#### Exercise
List, from the lines below, each one with "algoritmo" in it.

Stored dataset items
BEGIN
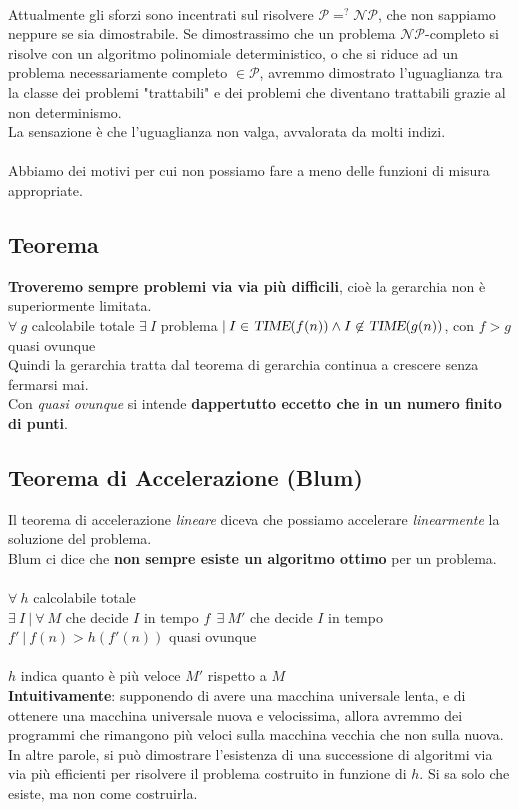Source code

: \documentclass[10pt]{book}
\begin{document}
\paragraph{} Attualmente gli sforzi sono incentrati sul risolvere $\mathscr{P} =^? \mathscr{NP}$, che non sappiamo neppure se sia dimostrabile. Se dimostrassimo che un problema $\mathscr{NP}$-completo si risolve con un algoritmo polinomiale deterministico, o che si riduce ad un problema necessariamente completo $\in\mathscr{P}$, avremmo dimostrato l'uguaglianza tra la classe dei problemi "trattabili" e dei problemi che diventano trattabili grazie al non determinismo.\\
La sensazione è che l'uguaglianza non valga, avvalorata da molti indizi. 
\paragraph{} Abbiamo dei motivi per cui non possiamo fare a meno delle funzioni di misura appropriate.
\subsection{Teorema} \textbf{Troveremo sempre problemi via via più difficili}, cioè la gerarchia non è superiormente limitata.\\
$\forall\:g$ calcolabile totale $\exists\:I$ problema$\:|\:I\in\textsl{TIME}(f(n))\wedge I\not\in\textsl{TIME}(g(n))$, con $f > g$ quasi ovunque\\
Quindi la gerarchia tratta dal teorema di gerarchia continua a crescere senza fermarsi mai.\\
Con \textit{quasi ovunque} si intende \textbf{dappertutto eccetto che in un numero finito di punti}.
\subsection{Teorema di Accelerazione (Blum)} Il teorema di accelerazione \textit{lineare} diceva che possiamo accelerare \textit{linearmente} la soluzione del problema.\\
Blum ci dice che \textbf{non sempre esiste un algoritmo ottimo} per un problema.\\\\
$\forall\:h$ calcolabile totale\\
$\exists\:I\:|\:\forall\:M$ che decide $I$ in tempo $f\:\:\exists\:M'$ che decide $I$ in tempo $f'\:|\:f(n)>h(f'(n))$ quasi ovunque\\\\
$h$ indica quanto è più veloce $M'$ rispetto a $M$\\
\textbf{Intuitivamente}: supponendo di avere una macchina universale lenta, e di ottenere una macchina universale nuova e velocissima, allora avremmo dei programmi che rimangono più veloci sulla macchina vecchia che non sulla nuova.\\
In altre parole, si può dimostrare l'esistenza di una successione di algoritmi via via più efficienti per risolvere il problema costruito in funzione di $h$. Si sa solo che esiste, ma non come costruirla.
\end{document}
END
#### Result below
\paragraph{} Attualmente gli sforzi sono incentrati sul risolvere $\mathscr{P} =^? \mathscr{NP}$, che non sappiamo neppure se sia dimostrabile. Se dimostrassimo che un problema $\mathscr{NP}$-completo si risolve con un algoritmo polinomiale deterministico, o che si riduce ad un problema necessariamente completo $\in\mathscr{P}$, avremmo dimostrato l'uguaglianza tra la classe dei problemi "trattabili" e dei problemi che diventano trattabili grazie al non determinismo.\\
Blum ci dice che \textbf{non sempre esiste un algoritmo ottimo} per un problema.\\\\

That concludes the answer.